#### Task goal
The reply should hold every line of the data below, unchanged, and none of the pictures.

[Extracted data entries]
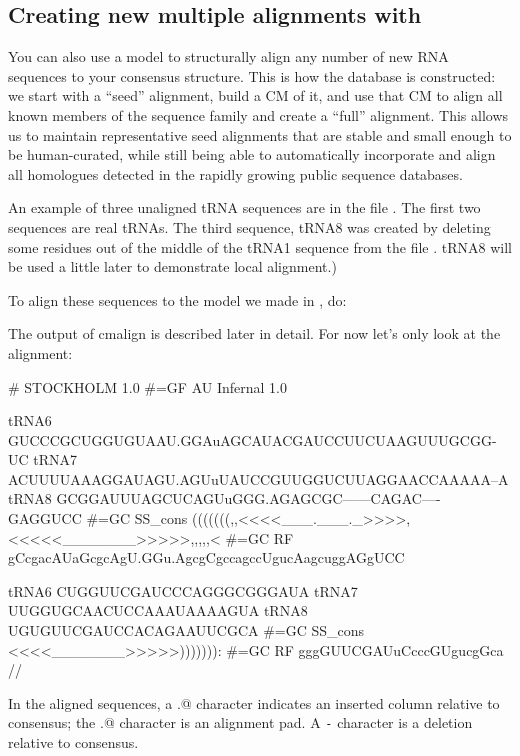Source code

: \subsection{Creating new multiple alignments with }

You can also use a model to structurally align any number of new RNA
sequences to your consensus structure. This is how the 
database is constructed: we start with a ``seed'' alignment, build a CM
of it, and use that CM to align all known members of the sequence
family and create a ``full'' alignment. This allows us to maintain
representative seed alignments that are stable and small enough to be
human-curated, while still being able to automatically incorporate and
align all homologues detected in the rapidly growing public sequence
databases.

An example of three unaligned tRNA sequences are in the file
. The first two sequences are real tRNAs. The third
sequence, tRNA8 was created by deleting some residues out of the middle
of the tRNA1 sequence from the file . tRNA8 will be used a little later to
demonstrate local alignment.)

To align these sequences to the model we made in , do:


The output of cmalign is described later in detail. For now let's only
look at the alignment:

{\samepage
\begin{sreoutput}
# STOCKHOLM 1.0
#=GF AU Infernal 1.0

tRNA6        GUCCCGCUGGUGUAAU.GGAuAGCAUACGAUCCUUCUAAGUUUGCGG-UC
tRNA7        ACUUUUAAAGGAUAGU.AGUuUAUCCGUUGGUCUUAGGAACCAAAAA--A
tRNA8        GCGGAUUUAGCUCAGUuGGG.AGAGCGC------CAGAC----GAGGUCC
#=GC SS_cons (((((((,,<<<<___.___._>>>>,<<<<<_______>>>>>,,,,,<
#=GC RF      gCcgacAUaGcgcAgU.GGu.AgcgCgccagccUgucAagcuggAGgUCC

tRNA6        CUGGUUCGAUCCCAGGGCGGGAUA
tRNA7        UUGGUGCAACUCCAAAUAAAAGUA
tRNA8        UGUGUUCGAUCCACAGAAUUCGCA
#=GC SS_cons <<<<_______>>>>>))))))):
#=GC RF      gggGUUCGAUuCcccGUgucgGca
//
\end{sreoutput}
}

In the aligned sequences, a \verb@.@ character indicates an inserted
column relative to consensus; the \verb@.@ character is an alignment
pad. A \verb+-+ character is a deletion relative to consensus.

#### The completed task
Source code

: \subsection{Creating new multiple alignments with }

You can also use a model to structurally align any number of new RNA
sequences to your consensus structure. This is how the 
database is constructed: we start with a ``seed'' alignment, build a CM
of it, and use that CM to align all known members of the sequence
family and create a ``full'' alignment. This allows us to maintain
representative seed alignments that are stable and small enough to be
human-curated, while still being able to automatically incorporate and
align all homologues detected in the rapidly growing public sequence
databases.

An example of three unaligned tRNA sequences are in the file
. The first two sequences are real tRNAs. The third
sequence, tRNA8 was created by deleting some residues out of the middle
of the tRNA1 sequence from the file . tRNA8 will be used a little later to
demonstrate local alignment.)

To align these sequences to the model we made in , do:


The output of cmalign is described later in detail. For now let's only
look at the alignment:

{\samepage
\begin{sreoutput}
# STOCKHOLM 1.0
#=GF AU Infernal 1.0

tRNA6        GUCCCGCUGGUGUAAU.GGAuAGCAUACGAUCCUUCUAAGUUUGCGG-UC
tRNA7        ACUUUUAAAGGAUAGU.AGUuUAUCCGUUGGUCUUAGGAACCAAAAA--A
tRNA8        GCGGAUUUAGCUCAGUuGGG.AGAGCGC------CAGAC----GAGGUCC
#=GC SS_cons (((((((,,<<<<___.___._>>>>,<<<<<_______>>>>>,,,,,<
#=GC RF      gCcgacAUaGcgcAgU.GGu.AgcgCgccagccUgucAagcuggAGgUCC

tRNA6        CUGGUUCGAUCCCAGGGCGGGAUA
tRNA7        UUGGUGCAACUCCAAAUAAAAGUA
tRNA8        UGUGUUCGAUCCACAGAAUUCGCA
#=GC SS_cons <<<<_______>>>>>))))))):
#=GC RF      gggGUUCGAUuCcccGUgucgGca
//
\end{sreoutput}
}

In the aligned sequences, a \verb@.@ character indicates an inserted
column relative to consensus; the \verb@.@ character is an alignment
pad. A \verb+-+ character is a deletion relative to consensus.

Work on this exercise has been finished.